Parents might want to think of this kind of scenario as testing; where their character, the principles they stand for and the values they cherish are tested. Although, the degree of the test will vary, each parent is expected to pass the test.
Parents going through this sort of disheartening experience can easily succumb to the idea that parenting is just a game of chance. Oh is it? Surely it is not, we all know full well that parenting is the one aspect that we cannot afford to leave to chance…or they may take a much easier and quicker route out, which is to give up on parenting all together and announce to whosoever cares to listen “it never works” .
How does one give up? You might ask. When of parents disown and denounce their children, is that not in a way giving up?
It is a known fact that quitters never win and winners never quit it follows that every parent who aims to succeed in his or her role should never entertain thoughts of giving up. As winning parents, throwing in the towel is not an option.
The rhetoric that parenting is a lot tougher than merely having babies is true, parenting is no fiction it is real and such are the scenarios we face. Yet, the question still remains unanswered. What are we to do when we have done all we know is the best and yet our children do not match up?
Here are some thoughts you might want to consider;
To begin with this should help us appreciate the fact that our children just like every human on the planet have a will, they are not robots, they are persons with the ability to choose whatever course they choose in this life.
This is why the goal of every parent is to direct and not to control.
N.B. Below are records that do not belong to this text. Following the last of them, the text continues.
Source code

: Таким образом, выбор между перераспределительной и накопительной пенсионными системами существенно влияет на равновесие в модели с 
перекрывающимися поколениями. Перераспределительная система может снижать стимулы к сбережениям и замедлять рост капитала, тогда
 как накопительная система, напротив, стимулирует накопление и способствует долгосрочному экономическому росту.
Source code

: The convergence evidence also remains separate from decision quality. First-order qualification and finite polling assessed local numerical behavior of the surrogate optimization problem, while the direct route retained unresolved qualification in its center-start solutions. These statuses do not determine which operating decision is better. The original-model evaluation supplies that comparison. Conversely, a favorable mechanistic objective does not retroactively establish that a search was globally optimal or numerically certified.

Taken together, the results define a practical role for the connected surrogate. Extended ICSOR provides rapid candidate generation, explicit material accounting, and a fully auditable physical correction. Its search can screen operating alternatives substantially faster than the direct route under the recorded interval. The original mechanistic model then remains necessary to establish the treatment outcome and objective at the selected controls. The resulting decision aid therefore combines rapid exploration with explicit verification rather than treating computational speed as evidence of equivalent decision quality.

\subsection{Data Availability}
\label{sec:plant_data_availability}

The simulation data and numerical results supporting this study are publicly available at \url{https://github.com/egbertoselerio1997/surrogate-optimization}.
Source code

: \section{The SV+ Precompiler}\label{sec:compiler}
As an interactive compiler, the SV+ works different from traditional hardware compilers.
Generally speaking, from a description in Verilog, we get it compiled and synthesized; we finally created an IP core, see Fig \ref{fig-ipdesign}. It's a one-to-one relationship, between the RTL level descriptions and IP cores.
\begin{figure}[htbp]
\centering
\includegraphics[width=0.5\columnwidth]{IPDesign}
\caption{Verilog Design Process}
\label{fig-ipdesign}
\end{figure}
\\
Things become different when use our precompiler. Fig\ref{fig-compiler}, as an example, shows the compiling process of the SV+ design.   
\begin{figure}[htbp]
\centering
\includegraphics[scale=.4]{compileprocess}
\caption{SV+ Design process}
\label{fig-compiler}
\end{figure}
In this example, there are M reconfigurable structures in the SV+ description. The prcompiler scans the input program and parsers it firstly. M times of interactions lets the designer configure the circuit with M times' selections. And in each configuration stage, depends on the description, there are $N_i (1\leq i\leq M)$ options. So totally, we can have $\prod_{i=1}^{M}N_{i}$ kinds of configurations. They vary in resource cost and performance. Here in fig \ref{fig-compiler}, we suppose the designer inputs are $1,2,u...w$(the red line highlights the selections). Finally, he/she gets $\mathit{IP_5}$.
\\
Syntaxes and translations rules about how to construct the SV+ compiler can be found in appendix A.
Next you might want to consider two of the possible reasons why a child raised in a good home would go wild.
Does the child know he or she is loved?
Loving an obedient, well behaved child should be much easier for any parent as compared to loving a delinquent child. Wayward or not they are both children and as such deserving of our love and affection. Our love for them will be tested … Will they still be loved even when they do not do exactly as we expect? Are you sure about this?
Yes, we love and respect our children but more than that, our children need to know it. To know that they are loved, respected and that their parents desire for them to make good choices.
Did you know they are craving for our attention? Are we sure we just are giving them presence and not just presents?
It is arguably true that we all make choices basing on our sea of information. This is why we cannot afford to keep our love inert it has to be expressed and voiced out.
It is this that will serve as an anchor that can avoid a shipwreck in their (our children’s) lives.
Do we give of our children a second chance?
Although parents are not expected to tone down on the values and principles in bringing up their sons and daughters it is strongly advised that they provide sufficient ground for children to start all over again in case of failure.
Sometimes it might be that the child fails to live up to what he or she perceives as unreasonable expectations of the parents and allows despair to creep in and kill all manner of aspiration.
In a sense the relationship that ought to exist between parents and their sons and daughters should be that where when they (child) makes a mistake, they are more comfortable running to their parents than anywhere else .Please understand this not to say that the parent should excuse or legitimise their misdeeds but simply to provide them with the platform to start all over again.
Once these two aspects have been considered then you can have another shot at it and observe the positive outcome.